Arturo concordou, mas com condições: reconhecimento, restituição e proteção contra difamação.
Fernanda me acusou de estar preocupada com dinheiro.
Eu a corrigi calmamente.
“Não. Eu gastei dinheiro mantendo sua imagem. Isso é uma questão de dignidade.”
Quando ela terminou, eu me levantei.
Lá fora, Patricia se aproximou de mim novamente; ela não era mais tão poderosa, apenas menor.
“Eu não entendi”, disse ela.
“Sim, você entendeu”, respondi gentilmente. “Você simplesmente achou que não haveria consequências.”
Fernanda agarrou meu braço.
“Você mentiu!”
“Não. Você criou uma versão de mim e acreditou nela.” Dom Álvaro me chamou de “filha”.
Tarde demais.
Daniel estava parado na minha frente.
“Sinto muito.”
Finalmente.
Mas era tarde demais.
“Eu também”, eu disse. Não por causa do divórcio, mas por ter esperado tanto tempo. E eu fui embora.
Lá fora, a cidade ganhava vida novamente.
Meu telefone vibrou.
“Diretor, tudo pronto para amanhã.”
Desta vez, respondi:
“Perfeito. Pode ir.”
Deitei-me, fechei os olhos e me permiti sentir: tristeza, sim, mas também clareza.

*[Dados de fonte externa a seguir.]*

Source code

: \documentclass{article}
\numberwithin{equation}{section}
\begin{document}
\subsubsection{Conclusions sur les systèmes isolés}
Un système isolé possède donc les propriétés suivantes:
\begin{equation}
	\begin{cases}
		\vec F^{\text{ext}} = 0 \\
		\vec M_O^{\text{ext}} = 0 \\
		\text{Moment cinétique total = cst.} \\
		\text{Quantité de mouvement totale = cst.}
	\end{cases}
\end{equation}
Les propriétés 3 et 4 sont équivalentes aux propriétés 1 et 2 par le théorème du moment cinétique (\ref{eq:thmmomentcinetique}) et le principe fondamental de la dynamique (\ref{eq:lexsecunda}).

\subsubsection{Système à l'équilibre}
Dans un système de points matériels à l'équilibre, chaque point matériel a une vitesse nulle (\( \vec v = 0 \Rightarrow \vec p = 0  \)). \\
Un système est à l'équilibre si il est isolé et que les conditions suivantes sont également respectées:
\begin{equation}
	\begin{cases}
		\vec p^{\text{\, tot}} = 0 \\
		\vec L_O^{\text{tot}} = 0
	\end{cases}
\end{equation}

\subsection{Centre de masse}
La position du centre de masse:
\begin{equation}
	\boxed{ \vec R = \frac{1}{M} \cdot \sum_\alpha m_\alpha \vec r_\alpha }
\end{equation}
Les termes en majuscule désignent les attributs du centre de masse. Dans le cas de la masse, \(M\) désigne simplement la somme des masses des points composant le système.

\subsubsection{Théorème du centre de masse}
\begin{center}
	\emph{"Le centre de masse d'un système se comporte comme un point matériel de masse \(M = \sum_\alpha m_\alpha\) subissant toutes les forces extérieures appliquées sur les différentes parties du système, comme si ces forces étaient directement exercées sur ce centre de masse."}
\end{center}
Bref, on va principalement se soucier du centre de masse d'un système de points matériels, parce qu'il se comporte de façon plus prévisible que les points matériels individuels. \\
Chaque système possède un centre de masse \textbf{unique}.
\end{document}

Mais tarde, naquele mesmo dia, voltei ao escritório.
O trabalho continuou.
Reuniões. Decisões. Estratégia.
E nem por um segundo pensei na família Rivas.
Foi isso que mais me curou.
Não é vingança.
Não é uma revelação.
Mas percebi que minha vida sempre foi minha.
Inteira.
Sólida.
Intocada pela ilusão deles.
Meses depois, ouvi fragmentos: arrependimento, silêncio, uma reputação em declínio.
Não senti triunfo.
Apenas justiça.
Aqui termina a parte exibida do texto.